*** Block opens ***
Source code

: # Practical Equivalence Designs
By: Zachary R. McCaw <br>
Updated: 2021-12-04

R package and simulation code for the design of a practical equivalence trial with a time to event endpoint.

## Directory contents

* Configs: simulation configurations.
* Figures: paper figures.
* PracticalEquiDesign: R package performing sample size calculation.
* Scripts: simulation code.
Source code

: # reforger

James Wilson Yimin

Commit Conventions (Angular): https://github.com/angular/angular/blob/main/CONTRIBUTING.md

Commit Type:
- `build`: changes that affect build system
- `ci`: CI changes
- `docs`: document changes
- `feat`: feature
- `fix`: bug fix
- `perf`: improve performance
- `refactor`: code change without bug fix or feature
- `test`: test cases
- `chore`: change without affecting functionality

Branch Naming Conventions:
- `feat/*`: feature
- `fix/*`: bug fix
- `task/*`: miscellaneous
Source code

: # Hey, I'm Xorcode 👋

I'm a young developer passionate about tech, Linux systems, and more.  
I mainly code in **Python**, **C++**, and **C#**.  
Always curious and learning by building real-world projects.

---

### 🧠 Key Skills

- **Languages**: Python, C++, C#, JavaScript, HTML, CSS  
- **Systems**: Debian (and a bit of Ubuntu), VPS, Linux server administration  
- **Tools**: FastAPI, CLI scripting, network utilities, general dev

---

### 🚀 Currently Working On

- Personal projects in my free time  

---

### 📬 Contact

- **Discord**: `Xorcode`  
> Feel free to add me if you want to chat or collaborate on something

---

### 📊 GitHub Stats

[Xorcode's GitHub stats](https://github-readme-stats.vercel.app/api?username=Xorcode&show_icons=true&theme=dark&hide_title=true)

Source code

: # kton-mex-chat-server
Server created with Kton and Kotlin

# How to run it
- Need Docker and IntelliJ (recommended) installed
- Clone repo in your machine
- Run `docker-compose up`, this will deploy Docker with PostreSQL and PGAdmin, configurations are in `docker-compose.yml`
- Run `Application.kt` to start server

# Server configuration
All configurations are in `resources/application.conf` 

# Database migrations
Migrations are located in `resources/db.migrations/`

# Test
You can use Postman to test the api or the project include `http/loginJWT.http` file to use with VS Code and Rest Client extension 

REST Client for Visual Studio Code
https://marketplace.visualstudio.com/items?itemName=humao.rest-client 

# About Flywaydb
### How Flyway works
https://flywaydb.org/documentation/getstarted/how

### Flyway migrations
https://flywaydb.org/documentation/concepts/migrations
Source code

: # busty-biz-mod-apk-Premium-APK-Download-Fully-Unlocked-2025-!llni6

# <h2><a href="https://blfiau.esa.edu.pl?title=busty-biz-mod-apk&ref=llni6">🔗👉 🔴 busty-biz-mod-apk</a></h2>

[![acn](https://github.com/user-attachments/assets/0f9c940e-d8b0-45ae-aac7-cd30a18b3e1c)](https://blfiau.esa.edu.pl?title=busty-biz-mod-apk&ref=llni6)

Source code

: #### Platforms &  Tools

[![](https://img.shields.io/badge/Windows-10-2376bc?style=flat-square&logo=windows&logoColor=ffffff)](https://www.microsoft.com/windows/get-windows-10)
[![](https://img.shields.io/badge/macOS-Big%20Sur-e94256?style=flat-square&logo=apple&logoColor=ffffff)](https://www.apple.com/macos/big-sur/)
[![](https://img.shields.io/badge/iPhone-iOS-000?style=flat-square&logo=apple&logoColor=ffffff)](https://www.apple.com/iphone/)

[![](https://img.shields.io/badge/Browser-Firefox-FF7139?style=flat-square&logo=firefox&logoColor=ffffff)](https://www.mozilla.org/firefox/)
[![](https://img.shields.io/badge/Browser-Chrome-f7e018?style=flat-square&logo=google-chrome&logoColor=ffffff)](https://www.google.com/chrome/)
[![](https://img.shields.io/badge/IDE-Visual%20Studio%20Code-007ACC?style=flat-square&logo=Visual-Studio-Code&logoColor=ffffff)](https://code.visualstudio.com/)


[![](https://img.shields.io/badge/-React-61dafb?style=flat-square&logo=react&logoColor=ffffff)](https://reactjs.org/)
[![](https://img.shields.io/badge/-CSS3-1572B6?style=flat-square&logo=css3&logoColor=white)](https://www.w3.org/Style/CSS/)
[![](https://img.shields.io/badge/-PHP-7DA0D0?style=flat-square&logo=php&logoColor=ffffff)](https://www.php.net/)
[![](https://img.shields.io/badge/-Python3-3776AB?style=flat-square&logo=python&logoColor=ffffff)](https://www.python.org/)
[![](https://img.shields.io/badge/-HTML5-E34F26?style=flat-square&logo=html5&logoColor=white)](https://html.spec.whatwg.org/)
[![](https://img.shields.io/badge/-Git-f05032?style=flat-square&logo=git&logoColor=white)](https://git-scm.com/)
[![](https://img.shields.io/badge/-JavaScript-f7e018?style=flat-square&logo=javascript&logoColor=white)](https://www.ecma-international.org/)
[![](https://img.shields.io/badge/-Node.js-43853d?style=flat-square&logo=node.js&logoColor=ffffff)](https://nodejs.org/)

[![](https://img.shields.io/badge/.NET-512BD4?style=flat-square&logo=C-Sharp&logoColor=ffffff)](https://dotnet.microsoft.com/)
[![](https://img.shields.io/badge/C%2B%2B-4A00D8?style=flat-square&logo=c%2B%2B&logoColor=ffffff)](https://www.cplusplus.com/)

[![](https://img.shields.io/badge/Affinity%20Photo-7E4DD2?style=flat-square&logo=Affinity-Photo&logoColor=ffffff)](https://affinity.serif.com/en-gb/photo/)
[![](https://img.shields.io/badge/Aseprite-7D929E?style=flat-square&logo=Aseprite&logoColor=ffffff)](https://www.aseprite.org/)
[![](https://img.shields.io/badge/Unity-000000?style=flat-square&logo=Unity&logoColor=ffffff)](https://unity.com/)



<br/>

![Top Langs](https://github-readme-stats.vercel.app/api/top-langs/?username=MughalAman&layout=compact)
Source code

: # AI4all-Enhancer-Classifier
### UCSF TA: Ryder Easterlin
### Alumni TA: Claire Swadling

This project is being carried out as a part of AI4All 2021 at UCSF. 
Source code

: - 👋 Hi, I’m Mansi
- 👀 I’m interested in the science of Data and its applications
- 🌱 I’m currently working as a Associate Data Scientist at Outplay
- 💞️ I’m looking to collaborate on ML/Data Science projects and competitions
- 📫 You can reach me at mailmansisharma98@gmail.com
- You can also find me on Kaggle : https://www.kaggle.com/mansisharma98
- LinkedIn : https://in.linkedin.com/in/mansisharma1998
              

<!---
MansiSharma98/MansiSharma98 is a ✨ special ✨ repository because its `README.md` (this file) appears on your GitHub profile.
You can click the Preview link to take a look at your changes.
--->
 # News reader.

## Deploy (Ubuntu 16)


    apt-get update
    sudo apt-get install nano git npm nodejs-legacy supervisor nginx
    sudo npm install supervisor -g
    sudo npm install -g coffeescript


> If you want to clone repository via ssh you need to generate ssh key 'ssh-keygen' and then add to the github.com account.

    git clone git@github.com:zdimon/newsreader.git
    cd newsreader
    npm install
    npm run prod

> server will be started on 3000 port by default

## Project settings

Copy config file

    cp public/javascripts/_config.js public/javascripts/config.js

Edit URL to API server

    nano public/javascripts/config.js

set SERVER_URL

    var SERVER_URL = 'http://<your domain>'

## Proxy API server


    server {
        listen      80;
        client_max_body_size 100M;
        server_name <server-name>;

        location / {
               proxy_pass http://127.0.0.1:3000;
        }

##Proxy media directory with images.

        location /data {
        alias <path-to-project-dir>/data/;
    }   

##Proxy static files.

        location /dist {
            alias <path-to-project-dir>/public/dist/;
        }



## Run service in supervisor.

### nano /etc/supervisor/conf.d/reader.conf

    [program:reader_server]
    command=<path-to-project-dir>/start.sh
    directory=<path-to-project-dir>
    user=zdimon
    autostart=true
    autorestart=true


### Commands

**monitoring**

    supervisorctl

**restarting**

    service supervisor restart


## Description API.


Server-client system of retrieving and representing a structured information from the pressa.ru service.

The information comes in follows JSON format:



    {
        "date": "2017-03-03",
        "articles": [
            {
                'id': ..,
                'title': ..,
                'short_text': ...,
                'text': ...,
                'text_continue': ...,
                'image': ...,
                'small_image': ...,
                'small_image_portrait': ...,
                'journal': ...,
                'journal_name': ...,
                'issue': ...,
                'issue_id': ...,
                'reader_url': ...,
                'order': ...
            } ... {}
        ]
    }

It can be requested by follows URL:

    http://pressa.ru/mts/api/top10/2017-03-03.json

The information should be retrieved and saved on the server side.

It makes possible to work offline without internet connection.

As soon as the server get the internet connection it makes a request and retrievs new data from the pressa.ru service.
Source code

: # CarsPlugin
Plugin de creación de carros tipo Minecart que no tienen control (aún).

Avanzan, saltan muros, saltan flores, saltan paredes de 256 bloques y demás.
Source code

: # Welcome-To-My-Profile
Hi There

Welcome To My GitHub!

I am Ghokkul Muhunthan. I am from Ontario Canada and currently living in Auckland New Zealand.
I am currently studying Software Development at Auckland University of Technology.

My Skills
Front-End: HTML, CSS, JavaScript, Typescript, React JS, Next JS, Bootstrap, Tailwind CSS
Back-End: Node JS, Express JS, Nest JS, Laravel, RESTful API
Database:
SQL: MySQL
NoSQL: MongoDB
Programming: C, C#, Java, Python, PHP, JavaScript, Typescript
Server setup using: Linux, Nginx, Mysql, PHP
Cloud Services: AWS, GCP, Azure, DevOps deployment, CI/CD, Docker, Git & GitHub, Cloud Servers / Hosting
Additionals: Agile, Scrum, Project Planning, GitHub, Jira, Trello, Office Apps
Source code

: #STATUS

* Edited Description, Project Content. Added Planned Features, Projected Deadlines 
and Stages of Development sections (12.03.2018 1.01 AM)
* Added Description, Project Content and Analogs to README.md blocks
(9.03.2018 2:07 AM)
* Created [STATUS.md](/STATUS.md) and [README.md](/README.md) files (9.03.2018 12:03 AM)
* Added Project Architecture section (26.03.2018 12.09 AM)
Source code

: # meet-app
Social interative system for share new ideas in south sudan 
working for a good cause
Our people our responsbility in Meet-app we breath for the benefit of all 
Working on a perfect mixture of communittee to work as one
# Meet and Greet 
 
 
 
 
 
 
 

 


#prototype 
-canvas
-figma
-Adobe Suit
*** Block closes ***
--- WORK TO COMPLETE ---
All lines above between those holding "# News reader." and "sudo npm install -g coffeescript", inclusive, must be set down unchanged, and no other line may be included.

--- ANSWER TO THIS TASK ---
 # News reader.

## Deploy (Ubuntu 16)


    apt-get update
    sudo apt-get install nano git npm nodejs-legacy supervisor nginx
    sudo npm install supervisor -g
    sudo npm install -g coffeescript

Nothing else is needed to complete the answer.